Épinal – Un réseau de passeurs de migrants syriens démantelé, le dirigeant écroué

Le dirigeant présumé d’un important réseau de passeurs de migrants syriens a été placé en détention provisoire après son déferrement devant le tribunal correctionnel d’Épinal. Les enquêteurs estiment que plusieurs centaines de personnes ont été acheminées vers la France entre 2021 et 2025.

L’affaire débute le 15 octobre 2025, lorsque l’Office de lutte contre le trafic illicite de migrants (OLTIM) de Metz reçoit une note de renseignement de la Direction de la coopération internationale de sécurité signalant l’existence d’une filière de passeurs dont le responsable, de nationalité syrienne, résiderait à Épinal.

Une enquête préliminaire est alors ouverte par le parquet d’Épinal. Les investigations révèlent l’existence d’une organisation structurée pilotée depuis les Vosges.
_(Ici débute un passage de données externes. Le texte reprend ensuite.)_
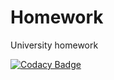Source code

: # Homework
University homework

[![Codacy Badge](https://api.codacy.com/project/badge/Grade/46357a8c9f1a46c4b46c40323766d12f)](https://www.codacy.com/app/yuniyakim/SPbU_Homework?utm_source=github.com&amp;utm_medium=referral&amp;utm_content=yuniyakim/SPbU_Homework&amp;utm_campaign=Badge_Grade)
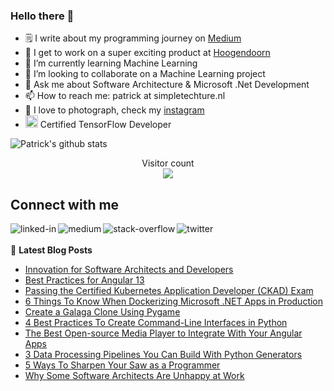 ### Hello there 👋

<!--
**PatrickKalkman/PatrickKalkman** is a ✨ _special_ ✨ repository because its `README.md` (this file) appears on your GitHub profile. -->

- 🗒 I write about my programming journey on [Medium](https://medium.com/@pkalkman)
- 🔭 I get to work on a super exciting product at [Hoogendoorn](https://www.hoogendoorn.nl/en)
- 🌱 I’m currently learning Machine Learning
- 👯 I’m looking to collaborate on a Machine Learning project
- 💬 Ask me about Software Architecture & Microsoft .Net Development
- 📫 How to reach me: patrick at simpletechture.nl
- 📸 I love to photograph, check my [instagram](https://www.instagram.com/patrick_kalkman.photography/)  
- <img height="20" src="https://api.accredible.com/v1/frontend/credential_website_embed_image/badge/23997610">  Certified TensorFlow Developer

![Patrick's github stats](https://github-readme-stats.vercel.app/api?username=patrickkalkman&count_private=true&show_icons=true&theme=algolia)

<p align="center"> 
  Visitor count<br>
  <img src="https://profile-counter.glitch.me/patrickkalkman/count.svg" />
</p>

## Connect with me
[<img align="left" alt="linked-in" src="https://img.shields.io/badge/linkedin-%230077B5.svg?&style=for-the-badge&logo=linkedin&logoColor=white" />](https://www.linkedin.com/in/pkalkman)
[<img align="left" alt="medium" src="https://img.shields.io/badge/medium-%2312100E.svg?&style=for-the-badge&logo=medium&logoColor=white" />](https://medium.com/@pkalkman)
[<img align="left" alt="stack-overflow" src="https://img.shields.io/badge/stack%20overflow-FE7A16?logo=stack-overflow&logoColor=white&style=for-the-badge" />](https://stackoverflow.com/users/328238/patrick?tab=profile)
[<img align="left" alt="twitter" src="https://img.shields.io/badge/twitter-%231DA1F2.svg?&style=for-the-badge&logo=twitter&logoColor=white" />](https://twitter.com/kalkie)
<br>
<br>
📕 **Latest Blog Posts**
<!-- BLOG-POST-LIST:START -->
- [Innovation for Software Architects and Developers](https://blog.devgenius.io/innovation-for-software-architects-and-developers-3fa207ec2556?source=rss-e42a3542bc38------2)
- [Best Practices for Angular 13](https://betterprogramming.pub/best-practices-for-angular-13-fa7fdd42ba80?source=rss-e42a3542bc38------2)
- [Passing the Certified Kubernetes Application Developer &lpar;CKAD&rpar; Exam](https://betterprogramming.pub/passing-the-certified-kubernetes-application-developer-ckad-exam-f1b4ea47884b?source=rss-e42a3542bc38------2)
- [6 Things To Know When Dockerizing Microsoft .NET Apps in Production](https://levelup.gitconnected.com/6-things-to-know-when-dockerizing-microsoft-net-apps-in-production-45b8c27a41b0?source=rss-e42a3542bc38------2)
- [Create a Galaga Clone Using Pygame](https://betterprogramming.pub/create-a-galaga-clone-using-pygame-57d32567699e?source=rss-e42a3542bc38------2)
- [4 Best Practices To Create Command-Line Interfaces in Python](https://betterprogramming.pub/4-best-practices-to-create-command-line-interfaces-in-python-5043fbb7c52b?source=rss-e42a3542bc38------2)
- [The Best Open-source Media Player to Integrate With Your Angular Apps](https://betterprogramming.pub/the-best-open-source-media-player-to-integrate-with-your-angular-apps-39a80ff1aedb?source=rss-e42a3542bc38------2)
- [3 Data Processing Pipelines You Can Build With Python Generators](https://betterprogramming.pub/3-data-processing-pipelines-you-can-build-with-python-generators-dc0d2019b177?source=rss-e42a3542bc38------2)
- [5 Ways To Sharpen Your Saw as a Programmer](https://betterprogramming.pub/5-ways-to-sharpen-your-saw-as-a-programmer-b7de1c4bf7a8?source=rss-e42a3542bc38------2)
- [Why Some Software Architects Are Unhappy at Work](https://betterprogramming.pub/why-some-software-architects-are-unhappy-at-work-42a4188cbd30?source=rss-e42a3542bc38------2)
<!-- BLOG-POST-LIST:END -->

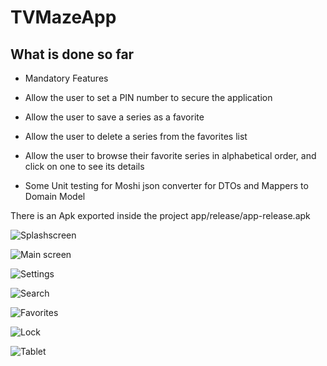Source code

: # TVMazeApp

## What is done so far

* Mandatory Features

* Allow the user to set a PIN number to secure the application

* Allow the user to save a series as a favorite

* Allow the user to delete a series from the favorites list

* Allow the user to browse their favorite series in alphabetical order, and click on one to
  see its details

* Some Unit testing for Moshi json converter for DTOs and Mappers to Domain Model



There is an Apk exported inside the project app/release/app-release.apk



![Splashscreen](screenshots/splash.png)

![Main screen](screenshots/main_screen.png)

![Settings](screenshots/settings.png)

![Search](screenshots/search.png)

![Favorites](screenshots/favorites.png)

![Lock](screenshots/lock.png)

![Tablet](screenshots/tablet.png)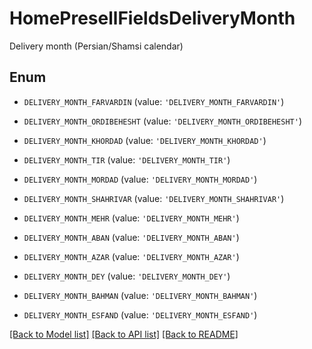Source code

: # HomePresellFieldsDeliveryMonth

Delivery month (Persian/Shamsi calendar)

## Enum

* `DELIVERY_MONTH_FARVARDIN` (value: `'DELIVERY_MONTH_FARVARDIN'`)

* `DELIVERY_MONTH_ORDIBEHESHT` (value: `'DELIVERY_MONTH_ORDIBEHESHT'`)

* `DELIVERY_MONTH_KHORDAD` (value: `'DELIVERY_MONTH_KHORDAD'`)

* `DELIVERY_MONTH_TIR` (value: `'DELIVERY_MONTH_TIR'`)

* `DELIVERY_MONTH_MORDAD` (value: `'DELIVERY_MONTH_MORDAD'`)

* `DELIVERY_MONTH_SHAHRIVAR` (value: `'DELIVERY_MONTH_SHAHRIVAR'`)

* `DELIVERY_MONTH_MEHR` (value: `'DELIVERY_MONTH_MEHR'`)

* `DELIVERY_MONTH_ABAN` (value: `'DELIVERY_MONTH_ABAN'`)

* `DELIVERY_MONTH_AZAR` (value: `'DELIVERY_MONTH_AZAR'`)

* `DELIVERY_MONTH_DEY` (value: `'DELIVERY_MONTH_DEY'`)

* `DELIVERY_MONTH_BAHMAN` (value: `'DELIVERY_MONTH_BAHMAN'`)

* `DELIVERY_MONTH_ESFAND` (value: `'DELIVERY_MONTH_ESFAND'`)

[[Back to Model list]](../README.md#documentation-for-models) [[Back to API list]](../README.md#documentation-for-api-endpoints) [[Back to README]](../README.md)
Selon les enquêteurs, le réseau organisait le voyage de ressortissants syriens depuis leur pays d’origine jusqu’en Guyane française en empruntant un itinéraire passant par la Turquie, le Venezuela puis le Brésil.

À leur arrivée en Guyane, la majorité des migrants déposaient une demande d’asile à Cayenne avant de rejoindre la France métropolitaine, où ils s’installaient principalement dans la région Grand Est.

Les investigations estiment qu’entre 400 et 600 migrants auraient ainsi été acheminés par cette filière entre 2021 et 2025. Plusieurs dizaines d’entre eux ont été entendus, aussi bien à Metz qu’en Guyane, et leurs témoignages sont venus conforter les éléments recueillis au cours de l’enquête.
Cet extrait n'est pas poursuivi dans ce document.